* **PROBLEM TO SOLVE**:
Pick out the lines in the listing below that contain the word "awareness" and copy them.

* **MATERIAL TO PROCESS**:
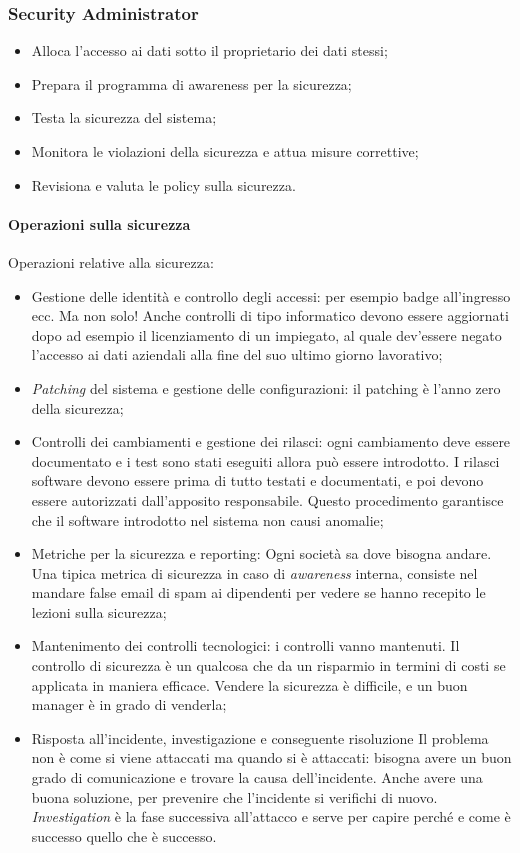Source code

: \subsubsection{Security Administrator}

\begin{itemize}
\item Alloca l'accesso ai dati sotto il proprietario dei dati stessi;
\item Prepara il programma di awareness per la sicurezza;
\item Testa la sicurezza del sistema;
\item Monitora le violazioni della sicurezza e attua misure correttive;
\item Revisiona e valuta le policy sulla sicurezza.
\end{itemize}

\paragraph*{Operazioni sulla sicurezza}
\label{SA:SO}
Operazioni relative alla sicurezza:
\begin{itemize}
\item Gestione delle identità e controllo degli accessi: per esempio badge
all'ingresso ecc. Ma non solo! Anche controlli di tipo informatico devono
essere aggiornati dopo ad esempio il licenziamento di un impiegato, al quale
dev'essere negato l'accesso ai dati aziendali alla fine del suo ultimo giorno
lavorativo;
\item \textit{Patching} del sistema e gestione delle configurazioni: il
patching è l'anno zero della sicurezza;
\item Controlli dei cambiamenti e gestione dei rilasci: ogni cambiamento deve
essere documentato e i test sono stati eseguiti allora può essere introdotto.
I rilasci software devono essere prima di tutto testati e documentati, e poi
devono essere autorizzati dall'apposito responsabile. Questo procedimento
garantisce che il software introdotto nel sistema non causi anomalie;
\item Metriche per la sicurezza e reporting: Ogni società sa dove bisogna
andare. Una tipica metrica di sicurezza in caso di \emph{awareness} interna,
consiste nel mandare false email di spam ai dipendenti per vedere se
hanno recepito le lezioni sulla sicurezza;
\item Mantenimento dei controlli tecnologici: i controlli vanno mantenuti.
Il controllo di sicurezza è un qualcosa che da un risparmio in termini di costi
se applicata in maniera efficace. Vendere la sicurezza è difficile, e un buon
manager è in grado di venderla;

\item Risposta all'incidente, investigazione e conseguente risoluzione
Il problema non è come si viene attaccati ma quando si è attaccati: bisogna
avere un buon grado di comunicazione e trovare la causa dell'incidente. Anche
avere una buona soluzione, per prevenire che l'incidente si verifichi di nuovo.
\textit{Investigation} è la fase successiva all'attacco e serve per capire
perché e come è successo quello che è successo.

\end{itemize}

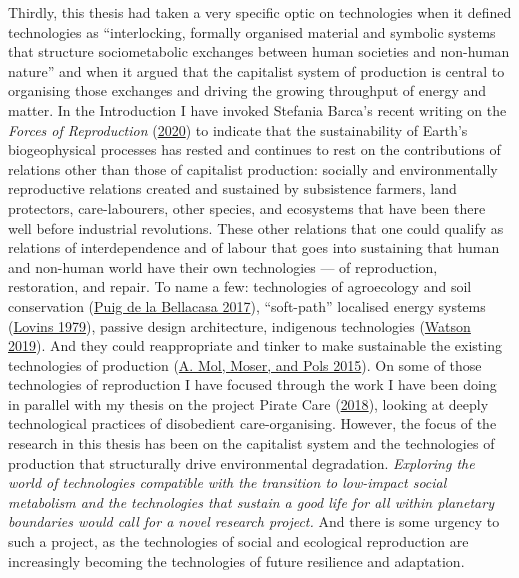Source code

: \documentclass[a4paper, nobind]{templates/ociamthesis}
\begin{document}
Thirdly, this thesis had taken a very specific optic on technologies when it defined technologies as ``interlocking, formally organised material and symbolic systems that structure sociometabolic exchanges between human societies and non-human nature'' and when it argued that the capitalist system of production is central to organising those exchanges and driving the growing throughput of energy and matter. In the Introduction I have invoked Stefania Barca's recent writing on the \emph{Forces of Reproduction} (\protect\hyperlink{ref-barca_forces_2020}{2020}) to indicate that the sustainability of Earth's biogeophysical processes has rested and continues to rest on the contributions of relations other than those of capitalist production: socially and environmentally reproductive relations created and sustained by subsistence farmers, land protectors, care-labourers, other species, and ecosystems that have been there well before industrial revolutions. These other relations that one could qualify as relations of interdependence and of labour that goes into sustaining that human and non-human world have their own technologies --- of reproduction, restoration, and repair. To name a few: technologies of agroecology and soil conservation (\protect\hyperlink{ref-puig_de_la_bellacasa_matters_2017}{Puig de la Bellacasa 2017}), ``soft-path'' localised energy systems (\protect\hyperlink{ref-lovins_soft_1979}{Lovins 1979}), passive design architecture, indigenous technologies (\protect\hyperlink{ref-watson_lo-tek_2019}{Watson 2019}). And they could reappropriate and tinker to make sustainable the existing technologies of production (\protect\hyperlink{ref-mol_care_2015}{A. Mol, Moser, and Pols 2015}). On some of those technologies of reproduction I have focused through the work I have been doing in parallel with my thesis on the project Pirate Care (\protect\hyperlink{ref-pirate_care_network_piratecare_2018}{2018}), looking at deeply technological practices of disobedient care-organising. However, the focus of the research in this thesis has been on the capitalist system and the technologies of production that structurally drive environmental degradation. \emph{Exploring the world of technologies compatible with the transition to low-impact social metabolism and the technologies that sustain a good life for all within planetary boundaries would call for a novel research project.} And there is some urgency to such a project, as the technologies of social and ecological reproduction are increasingly becoming the technologies of future resilience and adaptation.
\end{document}
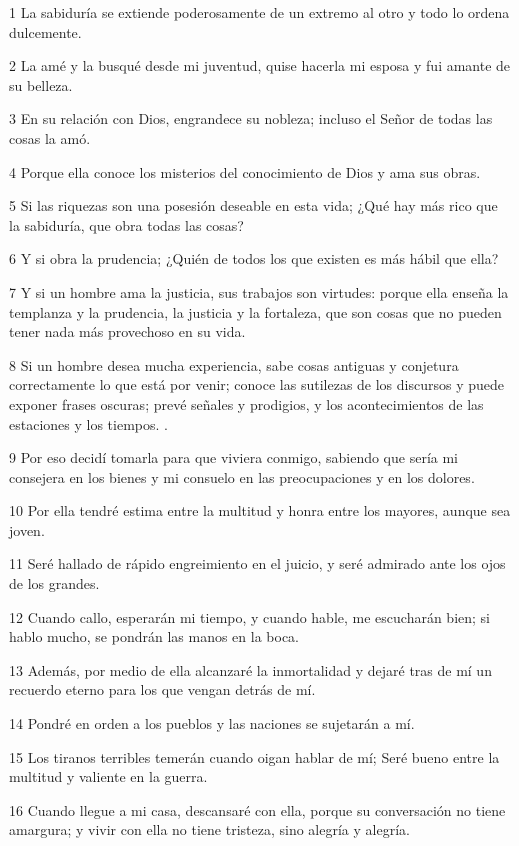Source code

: \par 1 La sabiduría se extiende poderosamente de un extremo al otro y todo lo ordena dulcemente.
\par 2 La amé y la busqué desde mi juventud, quise hacerla mi esposa y fui amante de su belleza.
\par 3 En su relación con Dios, engrandece su nobleza; incluso el Señor de todas las cosas la amó.
\par 4 Porque ella conoce los misterios del conocimiento de Dios y ama sus obras.
\par 5 Si las riquezas son una posesión deseable en esta vida; ¿Qué hay más rico que la sabiduría, que obra todas las cosas?
\par 6 Y si obra la prudencia; ¿Quién de todos los que existen es más hábil que ella?
\par 7 Y si un hombre ama la justicia, sus trabajos son virtudes: porque ella enseña la templanza y la prudencia, la justicia y la fortaleza, que son cosas que no pueden tener nada más provechoso en su vida.
\par 8 Si un hombre desea mucha experiencia, sabe cosas antiguas y conjetura correctamente lo que está por venir; conoce las sutilezas de los discursos y puede exponer frases oscuras; prevé señales y prodigios, y los acontecimientos de las estaciones y los tiempos. .
\par 9 Por eso decidí tomarla para que viviera conmigo, sabiendo que sería mi consejera en los bienes y mi consuelo en las preocupaciones y en los dolores.
\par 10 Por ella tendré estima entre la multitud y honra entre los mayores, aunque sea joven.
\par 11 Seré hallado de rápido engreimiento en el juicio, y seré admirado ante los ojos de los grandes.
\par 12 Cuando callo, esperarán mi tiempo, y cuando hable, me escucharán bien; si hablo mucho, se pondrán las manos en la boca.
\par 13 Además, por medio de ella alcanzaré la inmortalidad y dejaré tras de mí un recuerdo eterno para los que vengan detrás de mí.
\par 14 Pondré en orden a los pueblos y las naciones se sujetarán a mí.
\par 15 Los tiranos terribles temerán cuando oigan hablar de mí; Seré bueno entre la multitud y valiente en la guerra.
\par 16 Cuando llegue a mi casa, descansaré con ella, porque su conversación no tiene amargura; y vivir con ella no tiene tristeza, sino alegría y alegría.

* **ANSWER SPACE**:
\item Prepara il programma di awareness per la sicurezza;
andare. Una tipica metrica di sicurezza in caso di \emph{awareness} interna,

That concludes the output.